The French 75 “A Salute to the Grog”

Tom and Jerry: A grog of powdered sugar, beaten egg yolks and whites, whiskey and hot milk, seasoned with nutmeg. Dates back to the 1820s, most popular after 1850; continued its popularity in the Midwest during the early 20th century when the South veered off into milk punch territory. Lighter than eggnog; not related to the 20th-century cartoon characters.
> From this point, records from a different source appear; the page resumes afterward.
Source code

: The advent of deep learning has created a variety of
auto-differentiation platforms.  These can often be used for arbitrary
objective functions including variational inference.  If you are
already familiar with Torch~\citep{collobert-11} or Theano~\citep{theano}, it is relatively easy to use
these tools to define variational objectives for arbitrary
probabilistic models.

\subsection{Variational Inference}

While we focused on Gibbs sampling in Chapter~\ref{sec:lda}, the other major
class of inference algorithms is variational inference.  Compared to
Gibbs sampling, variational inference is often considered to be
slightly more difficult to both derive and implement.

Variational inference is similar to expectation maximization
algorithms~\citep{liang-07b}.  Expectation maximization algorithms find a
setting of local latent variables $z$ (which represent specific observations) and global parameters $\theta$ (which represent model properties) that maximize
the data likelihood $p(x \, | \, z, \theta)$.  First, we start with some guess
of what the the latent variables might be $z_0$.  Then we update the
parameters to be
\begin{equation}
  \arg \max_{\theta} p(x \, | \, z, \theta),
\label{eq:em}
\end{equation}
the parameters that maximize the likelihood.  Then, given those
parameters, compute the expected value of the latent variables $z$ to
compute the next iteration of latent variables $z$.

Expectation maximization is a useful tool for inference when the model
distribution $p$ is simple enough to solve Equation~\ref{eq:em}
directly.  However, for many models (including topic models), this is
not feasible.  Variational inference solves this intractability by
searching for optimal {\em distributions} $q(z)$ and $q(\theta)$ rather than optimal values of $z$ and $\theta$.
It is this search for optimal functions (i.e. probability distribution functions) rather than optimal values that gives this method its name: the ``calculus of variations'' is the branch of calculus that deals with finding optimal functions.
Hubby and I were guests last weekend in Tupelo at a grand Dining Out Mess held by the 1-98th Cavalry Squadron of the Mississippi National Guard (MSNG).  Other guests were Armor and Cavalry soldiers from around the state.
The 1-98th CAV consists of six units from the northeastern portion of the state, and is the reconnaissance squadron for the 155th Armored Brigade Combat Team (ABCT). Called the “Dixie Thunder,” the ABCT is the largest unit in the state. Members of the 1-98th and other units in the 155th ABCT have deployed to Iraq twice since 2004, and are scheduled to deploy overseas again in 2018. They reflect a 200-year-old tradition of Mississippi soldiers’ participation in America’s ongoing fight for freedom.
For folks not familiar with military lingo, a Dining Out is a formal banquet where spouses and significant others are invited to join members of the military for an evening of food, ceremony and drink. The centerpiece of the libations is a concoction called “Grog.” Originated by 18th century Royal British Navy sailors using rum, the Grog is created in an elaborate Grog Bowl Ceremony that reflects the history of a military branch’s many engagements around the globe. The Grog Bowl event is presided over by the “President” (highest ranking officer), and the Grog Bowl Ceremony is presided over by Mister or Madam “Vice” President, often with humorous dialogue and interchange with attending soldiers.
To recap each pertinent historical action or military engagement involving the military unit(s), a designated soldier presents an “appropriate” ingredient, tastes it, and then empties it into the grog punch bowl.  
The Vice initiates the ceremony by stating, “Grog has a long tradition of identifying true Warriors.  The punch’s ferocity and keen taste can be savored by those old cavalry troopers who spurred their way to victory.  To others, it is a poison, with the sting of a scorpion, the bite of a cobra, and the kick of a mule.  Although we are proud warriors of the present, none must forget the past.  To honor those Warriors who have come before us, I add the remains of the Grog from years past.”
The ceremony continues, and a U.S. Cavalry Grog Bowl might contain the following:

  • The Grog base, representing spilled blood – red fruit punch
  • Mexican American War – tequila or kahlua
  • Civil War – Southern Comfort
  • American Indian Wars – Sky Blue Vodka
  • Spanish American War – Cuban rum
  • Pancho Villa Mexican border war (the last horse cavalry engagement) –  tequila
  • World War I – red wine and/or Jaegermeister
  • World War II – Becks Beer, San Miguel beer from the Philippines
  • Korean Conflict – Soju
  • Vietnam War – warm Budweiser
  • Persian Gulf War (Operation Desert Storm)  – sand (brown sugar) and JP-8 fuel (Everclear)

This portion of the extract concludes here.